# Work to complete
Your response should contain each line of the data that includes "author".

Saved entries
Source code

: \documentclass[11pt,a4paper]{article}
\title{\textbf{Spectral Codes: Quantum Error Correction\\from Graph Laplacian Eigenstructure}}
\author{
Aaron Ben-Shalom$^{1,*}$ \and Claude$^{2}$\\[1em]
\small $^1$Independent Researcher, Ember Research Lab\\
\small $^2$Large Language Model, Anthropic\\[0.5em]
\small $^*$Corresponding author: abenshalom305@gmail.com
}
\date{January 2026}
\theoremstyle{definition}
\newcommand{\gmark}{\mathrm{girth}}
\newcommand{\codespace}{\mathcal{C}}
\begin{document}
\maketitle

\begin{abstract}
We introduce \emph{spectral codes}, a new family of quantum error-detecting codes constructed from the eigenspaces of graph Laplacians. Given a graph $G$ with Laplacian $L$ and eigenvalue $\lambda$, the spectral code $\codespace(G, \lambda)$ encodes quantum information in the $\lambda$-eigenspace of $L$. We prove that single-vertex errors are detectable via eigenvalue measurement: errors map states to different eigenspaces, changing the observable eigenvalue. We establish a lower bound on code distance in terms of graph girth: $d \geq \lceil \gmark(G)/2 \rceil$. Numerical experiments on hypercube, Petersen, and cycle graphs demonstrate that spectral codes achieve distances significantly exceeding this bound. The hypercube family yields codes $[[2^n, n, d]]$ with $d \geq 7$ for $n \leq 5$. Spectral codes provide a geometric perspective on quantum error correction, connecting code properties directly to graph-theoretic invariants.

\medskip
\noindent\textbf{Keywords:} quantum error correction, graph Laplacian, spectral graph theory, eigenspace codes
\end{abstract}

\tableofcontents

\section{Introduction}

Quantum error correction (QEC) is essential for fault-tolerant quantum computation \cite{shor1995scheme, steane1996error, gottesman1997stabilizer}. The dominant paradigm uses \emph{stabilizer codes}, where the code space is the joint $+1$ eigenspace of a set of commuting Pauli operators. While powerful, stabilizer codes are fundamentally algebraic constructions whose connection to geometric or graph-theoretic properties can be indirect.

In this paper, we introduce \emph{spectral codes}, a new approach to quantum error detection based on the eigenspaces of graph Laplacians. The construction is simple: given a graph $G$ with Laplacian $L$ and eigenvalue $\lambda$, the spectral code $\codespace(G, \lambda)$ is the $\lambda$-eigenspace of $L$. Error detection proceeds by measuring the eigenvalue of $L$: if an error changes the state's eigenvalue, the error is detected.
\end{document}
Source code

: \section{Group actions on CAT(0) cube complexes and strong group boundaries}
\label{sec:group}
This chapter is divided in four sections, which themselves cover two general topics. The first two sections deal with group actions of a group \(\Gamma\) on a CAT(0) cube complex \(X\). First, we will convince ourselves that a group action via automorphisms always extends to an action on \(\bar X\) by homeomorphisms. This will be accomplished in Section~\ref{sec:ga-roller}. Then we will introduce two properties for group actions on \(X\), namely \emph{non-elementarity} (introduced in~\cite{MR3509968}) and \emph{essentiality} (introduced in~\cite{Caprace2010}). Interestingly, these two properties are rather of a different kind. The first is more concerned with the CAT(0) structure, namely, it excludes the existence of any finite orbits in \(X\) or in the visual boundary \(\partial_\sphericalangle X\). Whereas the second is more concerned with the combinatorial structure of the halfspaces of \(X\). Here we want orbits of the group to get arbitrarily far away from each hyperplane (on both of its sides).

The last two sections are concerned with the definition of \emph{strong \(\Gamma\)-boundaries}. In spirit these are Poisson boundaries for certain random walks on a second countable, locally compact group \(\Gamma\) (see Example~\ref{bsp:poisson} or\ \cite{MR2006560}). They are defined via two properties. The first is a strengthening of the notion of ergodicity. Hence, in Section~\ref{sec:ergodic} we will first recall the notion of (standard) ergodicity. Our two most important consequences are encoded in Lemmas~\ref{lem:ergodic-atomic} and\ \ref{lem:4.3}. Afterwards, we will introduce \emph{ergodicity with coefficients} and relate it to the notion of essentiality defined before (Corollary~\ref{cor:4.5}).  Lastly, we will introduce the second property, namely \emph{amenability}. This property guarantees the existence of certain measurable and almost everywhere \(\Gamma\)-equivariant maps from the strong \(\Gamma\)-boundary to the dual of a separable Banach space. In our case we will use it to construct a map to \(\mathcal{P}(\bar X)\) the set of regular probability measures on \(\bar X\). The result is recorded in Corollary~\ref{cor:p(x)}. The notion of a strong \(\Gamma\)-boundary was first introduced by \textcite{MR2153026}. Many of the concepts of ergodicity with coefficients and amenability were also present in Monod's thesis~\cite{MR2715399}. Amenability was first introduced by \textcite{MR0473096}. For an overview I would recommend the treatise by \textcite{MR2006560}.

# Output for this exercise
\author{
\small $^*$Corresponding author: abenshalom305@gmail.com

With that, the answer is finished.